Work instructions — Each line in the entries that has the word "looking" has to be copied.

(Extracted data entries)

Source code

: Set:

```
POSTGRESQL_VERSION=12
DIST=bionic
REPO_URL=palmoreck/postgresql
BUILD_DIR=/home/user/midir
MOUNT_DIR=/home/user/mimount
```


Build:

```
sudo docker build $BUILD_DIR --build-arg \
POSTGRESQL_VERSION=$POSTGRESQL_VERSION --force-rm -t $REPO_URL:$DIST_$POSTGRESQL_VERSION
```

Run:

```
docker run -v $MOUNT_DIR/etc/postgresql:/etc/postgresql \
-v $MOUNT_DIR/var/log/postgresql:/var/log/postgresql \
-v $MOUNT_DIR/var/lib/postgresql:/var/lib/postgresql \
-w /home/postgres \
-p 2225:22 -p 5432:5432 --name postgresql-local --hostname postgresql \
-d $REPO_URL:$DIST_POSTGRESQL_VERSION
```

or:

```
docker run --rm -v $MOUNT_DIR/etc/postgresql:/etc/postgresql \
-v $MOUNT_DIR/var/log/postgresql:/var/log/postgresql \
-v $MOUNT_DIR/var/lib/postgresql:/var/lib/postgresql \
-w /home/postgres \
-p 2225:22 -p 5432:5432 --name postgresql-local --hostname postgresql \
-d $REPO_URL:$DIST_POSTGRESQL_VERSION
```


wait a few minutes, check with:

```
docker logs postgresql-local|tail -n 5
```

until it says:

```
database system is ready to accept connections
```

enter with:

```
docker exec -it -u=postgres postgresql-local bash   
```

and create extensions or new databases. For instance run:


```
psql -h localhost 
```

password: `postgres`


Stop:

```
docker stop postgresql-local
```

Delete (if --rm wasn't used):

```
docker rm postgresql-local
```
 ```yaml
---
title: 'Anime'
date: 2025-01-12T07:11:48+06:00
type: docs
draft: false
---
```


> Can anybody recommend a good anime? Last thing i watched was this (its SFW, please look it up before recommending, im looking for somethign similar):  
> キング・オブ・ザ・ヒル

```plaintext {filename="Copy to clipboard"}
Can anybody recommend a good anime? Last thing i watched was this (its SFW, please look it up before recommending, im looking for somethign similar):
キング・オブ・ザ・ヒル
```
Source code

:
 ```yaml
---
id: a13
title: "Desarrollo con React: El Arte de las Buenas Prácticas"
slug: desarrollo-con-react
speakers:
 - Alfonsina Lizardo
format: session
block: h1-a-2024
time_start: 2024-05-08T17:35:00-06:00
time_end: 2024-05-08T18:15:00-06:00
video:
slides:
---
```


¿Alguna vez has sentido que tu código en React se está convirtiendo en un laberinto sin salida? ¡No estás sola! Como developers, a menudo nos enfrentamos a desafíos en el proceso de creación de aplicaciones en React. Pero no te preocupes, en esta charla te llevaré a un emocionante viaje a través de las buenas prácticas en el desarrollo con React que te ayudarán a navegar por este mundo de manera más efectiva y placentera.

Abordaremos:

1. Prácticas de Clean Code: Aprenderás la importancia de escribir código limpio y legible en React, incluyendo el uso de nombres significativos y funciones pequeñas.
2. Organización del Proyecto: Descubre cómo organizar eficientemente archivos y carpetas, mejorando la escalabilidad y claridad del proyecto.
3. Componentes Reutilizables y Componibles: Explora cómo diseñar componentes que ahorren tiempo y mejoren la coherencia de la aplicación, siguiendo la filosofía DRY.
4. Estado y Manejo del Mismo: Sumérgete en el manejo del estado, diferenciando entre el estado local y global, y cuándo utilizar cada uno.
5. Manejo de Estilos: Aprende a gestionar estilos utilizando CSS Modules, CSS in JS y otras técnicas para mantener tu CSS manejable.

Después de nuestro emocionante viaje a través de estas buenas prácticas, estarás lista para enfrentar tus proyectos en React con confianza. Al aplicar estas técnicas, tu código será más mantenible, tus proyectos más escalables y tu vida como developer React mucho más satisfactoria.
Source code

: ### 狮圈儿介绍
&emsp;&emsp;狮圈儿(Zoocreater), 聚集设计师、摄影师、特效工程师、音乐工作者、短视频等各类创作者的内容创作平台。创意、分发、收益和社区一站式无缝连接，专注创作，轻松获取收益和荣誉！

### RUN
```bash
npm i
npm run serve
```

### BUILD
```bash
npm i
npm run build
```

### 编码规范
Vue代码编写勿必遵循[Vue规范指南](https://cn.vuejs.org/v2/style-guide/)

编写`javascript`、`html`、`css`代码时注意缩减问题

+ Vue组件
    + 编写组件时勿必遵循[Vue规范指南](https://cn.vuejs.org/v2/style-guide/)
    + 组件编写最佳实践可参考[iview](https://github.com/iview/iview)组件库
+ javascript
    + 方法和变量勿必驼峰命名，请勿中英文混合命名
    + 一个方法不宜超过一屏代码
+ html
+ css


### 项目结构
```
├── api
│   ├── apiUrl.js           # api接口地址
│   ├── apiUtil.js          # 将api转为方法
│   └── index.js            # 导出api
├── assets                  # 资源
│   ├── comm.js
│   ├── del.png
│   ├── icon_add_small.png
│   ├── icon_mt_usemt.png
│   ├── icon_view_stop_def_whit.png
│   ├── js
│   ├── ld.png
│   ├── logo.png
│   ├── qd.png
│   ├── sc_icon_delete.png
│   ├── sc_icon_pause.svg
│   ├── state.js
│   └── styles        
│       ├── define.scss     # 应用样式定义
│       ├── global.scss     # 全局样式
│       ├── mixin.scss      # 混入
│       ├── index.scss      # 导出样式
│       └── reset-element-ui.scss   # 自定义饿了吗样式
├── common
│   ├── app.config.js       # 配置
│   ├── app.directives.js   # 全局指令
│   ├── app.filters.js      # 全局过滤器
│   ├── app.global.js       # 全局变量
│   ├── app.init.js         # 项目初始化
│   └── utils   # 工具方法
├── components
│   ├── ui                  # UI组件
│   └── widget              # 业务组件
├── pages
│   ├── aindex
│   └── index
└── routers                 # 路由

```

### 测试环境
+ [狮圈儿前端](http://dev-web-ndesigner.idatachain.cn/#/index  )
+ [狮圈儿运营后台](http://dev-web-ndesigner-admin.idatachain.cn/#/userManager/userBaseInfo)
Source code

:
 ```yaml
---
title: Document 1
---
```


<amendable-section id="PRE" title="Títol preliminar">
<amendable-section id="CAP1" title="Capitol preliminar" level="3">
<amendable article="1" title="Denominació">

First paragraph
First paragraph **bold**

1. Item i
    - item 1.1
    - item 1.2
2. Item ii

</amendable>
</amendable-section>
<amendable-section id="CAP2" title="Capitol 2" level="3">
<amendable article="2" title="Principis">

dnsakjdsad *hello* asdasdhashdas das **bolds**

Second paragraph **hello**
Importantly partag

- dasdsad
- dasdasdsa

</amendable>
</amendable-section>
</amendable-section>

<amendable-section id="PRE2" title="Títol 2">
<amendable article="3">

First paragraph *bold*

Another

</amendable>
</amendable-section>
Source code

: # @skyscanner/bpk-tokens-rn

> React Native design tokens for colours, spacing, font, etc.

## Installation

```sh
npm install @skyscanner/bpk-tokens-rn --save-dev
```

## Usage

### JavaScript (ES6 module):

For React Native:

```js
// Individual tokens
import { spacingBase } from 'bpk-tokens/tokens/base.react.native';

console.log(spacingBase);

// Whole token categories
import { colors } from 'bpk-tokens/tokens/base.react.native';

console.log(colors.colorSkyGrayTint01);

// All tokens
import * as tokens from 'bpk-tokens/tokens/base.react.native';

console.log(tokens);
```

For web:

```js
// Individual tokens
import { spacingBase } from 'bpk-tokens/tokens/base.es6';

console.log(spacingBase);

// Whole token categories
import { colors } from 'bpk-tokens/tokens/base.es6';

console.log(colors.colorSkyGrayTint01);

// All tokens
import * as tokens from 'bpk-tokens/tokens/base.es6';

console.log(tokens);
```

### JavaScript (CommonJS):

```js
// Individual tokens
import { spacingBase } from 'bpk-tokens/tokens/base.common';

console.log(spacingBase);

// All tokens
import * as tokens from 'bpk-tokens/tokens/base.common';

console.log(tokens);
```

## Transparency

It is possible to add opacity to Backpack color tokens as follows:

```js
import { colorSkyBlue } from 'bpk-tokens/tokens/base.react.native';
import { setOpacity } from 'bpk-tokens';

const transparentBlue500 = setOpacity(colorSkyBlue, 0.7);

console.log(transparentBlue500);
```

Solution for this problem —
> Can anybody recommend a good anime? Last thing i watched was this (its SFW, please look it up before recommending, im looking for somethign similar):  
Can anybody recommend a good anime? Last thing i watched was this (its SFW, please look it up before recommending, im looking for somethign similar):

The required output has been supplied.